(Beginning of Records to use)
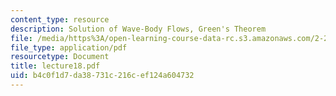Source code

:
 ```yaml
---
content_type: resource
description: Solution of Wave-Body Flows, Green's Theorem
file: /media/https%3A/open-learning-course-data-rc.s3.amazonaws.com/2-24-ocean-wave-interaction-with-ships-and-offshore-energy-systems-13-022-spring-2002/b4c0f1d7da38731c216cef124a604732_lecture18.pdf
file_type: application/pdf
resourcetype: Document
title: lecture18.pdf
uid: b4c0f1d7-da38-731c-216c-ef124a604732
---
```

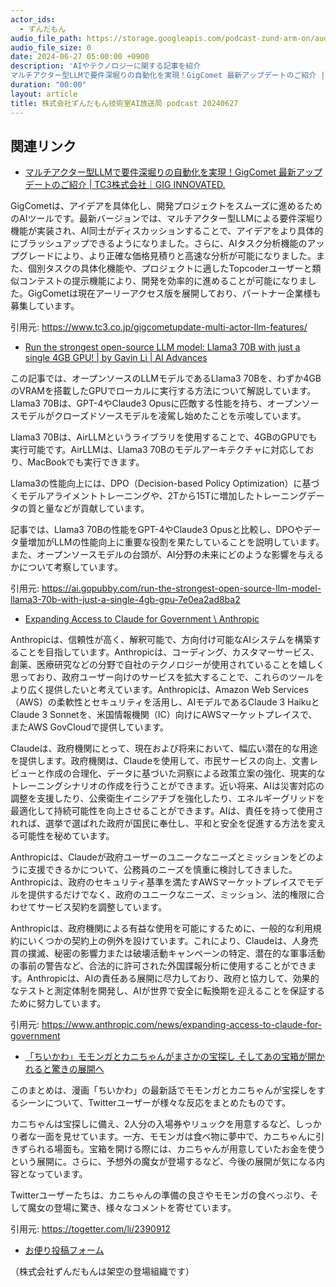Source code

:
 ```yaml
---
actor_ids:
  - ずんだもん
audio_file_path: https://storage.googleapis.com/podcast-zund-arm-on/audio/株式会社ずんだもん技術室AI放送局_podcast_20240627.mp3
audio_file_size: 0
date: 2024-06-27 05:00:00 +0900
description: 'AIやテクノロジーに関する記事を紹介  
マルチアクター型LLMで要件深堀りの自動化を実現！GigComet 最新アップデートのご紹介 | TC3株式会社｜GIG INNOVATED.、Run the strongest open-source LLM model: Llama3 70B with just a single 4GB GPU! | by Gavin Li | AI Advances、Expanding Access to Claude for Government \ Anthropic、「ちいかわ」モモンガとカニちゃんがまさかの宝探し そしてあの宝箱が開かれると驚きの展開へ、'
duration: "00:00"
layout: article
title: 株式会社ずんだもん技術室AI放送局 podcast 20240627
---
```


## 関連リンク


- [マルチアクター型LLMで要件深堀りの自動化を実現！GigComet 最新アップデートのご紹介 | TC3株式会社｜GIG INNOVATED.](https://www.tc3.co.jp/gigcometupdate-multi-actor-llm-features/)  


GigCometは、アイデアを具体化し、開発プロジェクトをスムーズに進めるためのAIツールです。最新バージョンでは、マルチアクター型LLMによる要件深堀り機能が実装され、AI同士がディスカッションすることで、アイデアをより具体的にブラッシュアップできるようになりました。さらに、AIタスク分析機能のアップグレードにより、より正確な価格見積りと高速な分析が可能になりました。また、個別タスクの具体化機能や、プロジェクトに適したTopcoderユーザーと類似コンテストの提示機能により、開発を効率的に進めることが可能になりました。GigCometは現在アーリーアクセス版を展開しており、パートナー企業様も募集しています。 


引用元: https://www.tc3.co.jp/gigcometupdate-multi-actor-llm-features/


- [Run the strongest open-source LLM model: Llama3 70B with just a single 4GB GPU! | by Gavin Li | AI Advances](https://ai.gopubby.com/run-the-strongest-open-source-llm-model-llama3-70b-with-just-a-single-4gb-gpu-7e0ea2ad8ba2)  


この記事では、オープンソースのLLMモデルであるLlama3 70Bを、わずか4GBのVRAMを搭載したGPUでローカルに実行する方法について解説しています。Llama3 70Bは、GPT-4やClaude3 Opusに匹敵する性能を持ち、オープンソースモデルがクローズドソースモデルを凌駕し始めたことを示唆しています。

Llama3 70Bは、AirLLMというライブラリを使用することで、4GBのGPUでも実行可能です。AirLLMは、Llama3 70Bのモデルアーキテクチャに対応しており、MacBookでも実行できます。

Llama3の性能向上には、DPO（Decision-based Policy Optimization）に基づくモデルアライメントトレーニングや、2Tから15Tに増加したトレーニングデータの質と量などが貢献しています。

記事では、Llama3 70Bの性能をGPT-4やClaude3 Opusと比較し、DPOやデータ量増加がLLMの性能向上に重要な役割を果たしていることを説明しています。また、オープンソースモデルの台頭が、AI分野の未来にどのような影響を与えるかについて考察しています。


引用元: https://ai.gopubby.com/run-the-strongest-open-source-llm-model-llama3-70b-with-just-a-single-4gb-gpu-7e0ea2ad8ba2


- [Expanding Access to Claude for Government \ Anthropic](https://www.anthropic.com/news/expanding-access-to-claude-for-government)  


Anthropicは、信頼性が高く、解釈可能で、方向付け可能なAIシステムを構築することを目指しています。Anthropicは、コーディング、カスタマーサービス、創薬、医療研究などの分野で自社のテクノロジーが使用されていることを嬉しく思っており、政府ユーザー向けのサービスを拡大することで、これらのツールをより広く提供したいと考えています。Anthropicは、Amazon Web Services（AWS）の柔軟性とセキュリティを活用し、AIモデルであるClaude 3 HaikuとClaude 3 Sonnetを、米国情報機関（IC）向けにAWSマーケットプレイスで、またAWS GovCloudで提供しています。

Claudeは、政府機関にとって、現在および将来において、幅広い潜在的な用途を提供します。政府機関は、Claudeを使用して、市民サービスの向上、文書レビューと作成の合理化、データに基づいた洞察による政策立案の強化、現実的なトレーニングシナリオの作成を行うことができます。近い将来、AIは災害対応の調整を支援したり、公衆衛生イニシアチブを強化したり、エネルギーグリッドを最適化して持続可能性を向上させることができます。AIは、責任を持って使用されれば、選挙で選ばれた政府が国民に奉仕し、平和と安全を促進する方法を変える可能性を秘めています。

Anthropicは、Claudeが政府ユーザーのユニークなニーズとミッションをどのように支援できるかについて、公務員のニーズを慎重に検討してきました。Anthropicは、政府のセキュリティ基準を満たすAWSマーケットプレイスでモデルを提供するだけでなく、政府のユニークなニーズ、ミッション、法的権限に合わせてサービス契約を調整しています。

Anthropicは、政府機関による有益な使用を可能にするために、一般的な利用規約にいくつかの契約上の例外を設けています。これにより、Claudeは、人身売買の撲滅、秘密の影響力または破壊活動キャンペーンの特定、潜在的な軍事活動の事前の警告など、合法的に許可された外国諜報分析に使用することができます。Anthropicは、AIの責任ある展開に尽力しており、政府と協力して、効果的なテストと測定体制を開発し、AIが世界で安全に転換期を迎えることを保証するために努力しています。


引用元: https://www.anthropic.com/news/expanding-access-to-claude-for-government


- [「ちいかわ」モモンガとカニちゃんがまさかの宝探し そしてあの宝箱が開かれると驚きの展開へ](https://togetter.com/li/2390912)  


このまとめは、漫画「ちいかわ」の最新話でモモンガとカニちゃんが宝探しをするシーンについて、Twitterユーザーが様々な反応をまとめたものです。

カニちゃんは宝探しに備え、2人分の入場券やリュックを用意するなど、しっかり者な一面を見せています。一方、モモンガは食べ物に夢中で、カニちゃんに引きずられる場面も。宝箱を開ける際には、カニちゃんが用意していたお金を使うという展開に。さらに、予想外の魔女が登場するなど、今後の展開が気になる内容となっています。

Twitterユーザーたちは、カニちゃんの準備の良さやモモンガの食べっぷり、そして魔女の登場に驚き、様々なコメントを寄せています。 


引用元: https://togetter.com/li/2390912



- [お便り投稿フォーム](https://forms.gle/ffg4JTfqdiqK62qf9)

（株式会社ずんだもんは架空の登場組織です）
(End of Records to use)
(Beginning of Records to use)
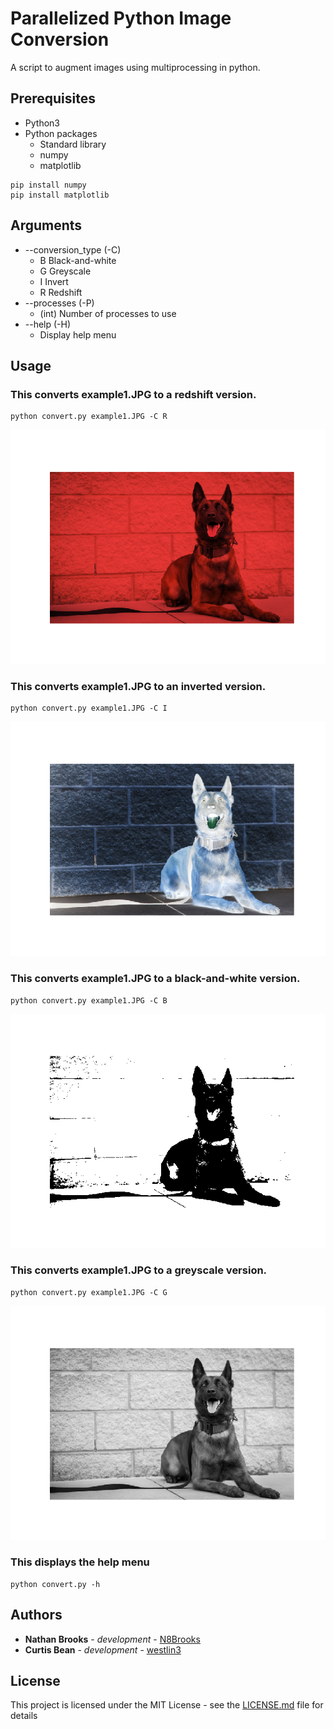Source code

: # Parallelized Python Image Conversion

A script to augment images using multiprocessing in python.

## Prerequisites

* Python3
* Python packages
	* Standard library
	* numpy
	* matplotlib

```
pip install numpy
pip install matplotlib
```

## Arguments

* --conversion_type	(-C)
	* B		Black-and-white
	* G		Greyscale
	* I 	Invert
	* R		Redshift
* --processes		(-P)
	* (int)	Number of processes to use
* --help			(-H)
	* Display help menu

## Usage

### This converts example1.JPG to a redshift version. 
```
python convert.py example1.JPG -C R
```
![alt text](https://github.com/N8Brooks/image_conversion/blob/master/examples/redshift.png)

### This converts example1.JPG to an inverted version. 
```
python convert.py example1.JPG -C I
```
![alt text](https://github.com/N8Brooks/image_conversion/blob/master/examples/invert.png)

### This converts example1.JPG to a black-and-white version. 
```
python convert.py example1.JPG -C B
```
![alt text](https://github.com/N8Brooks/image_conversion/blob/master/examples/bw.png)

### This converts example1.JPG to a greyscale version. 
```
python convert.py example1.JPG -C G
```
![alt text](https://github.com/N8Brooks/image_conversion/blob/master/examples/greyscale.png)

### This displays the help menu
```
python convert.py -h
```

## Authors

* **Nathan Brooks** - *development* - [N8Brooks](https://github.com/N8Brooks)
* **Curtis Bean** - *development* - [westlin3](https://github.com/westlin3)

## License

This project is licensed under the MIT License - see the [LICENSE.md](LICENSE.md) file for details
(End of Records to use)
Activity => Look above for the line with "引用元: https://a"; retype exactly that line, every line after it up to the line with "3 Sonnetを、米国情報機関（IC）向けにAWSマーケットプレイスで、またAWS GovCloudで提供しています。", and that line too, nothing else.

Task solution =>
引用元: https://ai.gopubby.com/run-the-strongest-open-source-llm-model-llama3-70b-with-just-a-single-4gb-gpu-7e0ea2ad8ba2


- [Expanding Access to Claude for Government \ Anthropic](https://www.anthropic.com/news/expanding-access-to-claude-for-government)  


Anthropicは、信頼性が高く、解釈可能で、方向付け可能なAIシステムを構築することを目指しています。Anthropicは、コーディング、カスタマーサービス、創薬、医療研究などの分野で自社のテクノロジーが使用されていることを嬉しく思っており、政府ユーザー向けのサービスを拡大することで、これらのツールをより広く提供したいと考えています。Anthropicは、Amazon Web Services（AWS）の柔軟性とセキュリティを活用し、AIモデルであるClaude 3 HaikuとClaude 3 Sonnetを、米国情報機関（IC）向けにAWSマーケットプレイスで、またAWS GovCloudで提供しています。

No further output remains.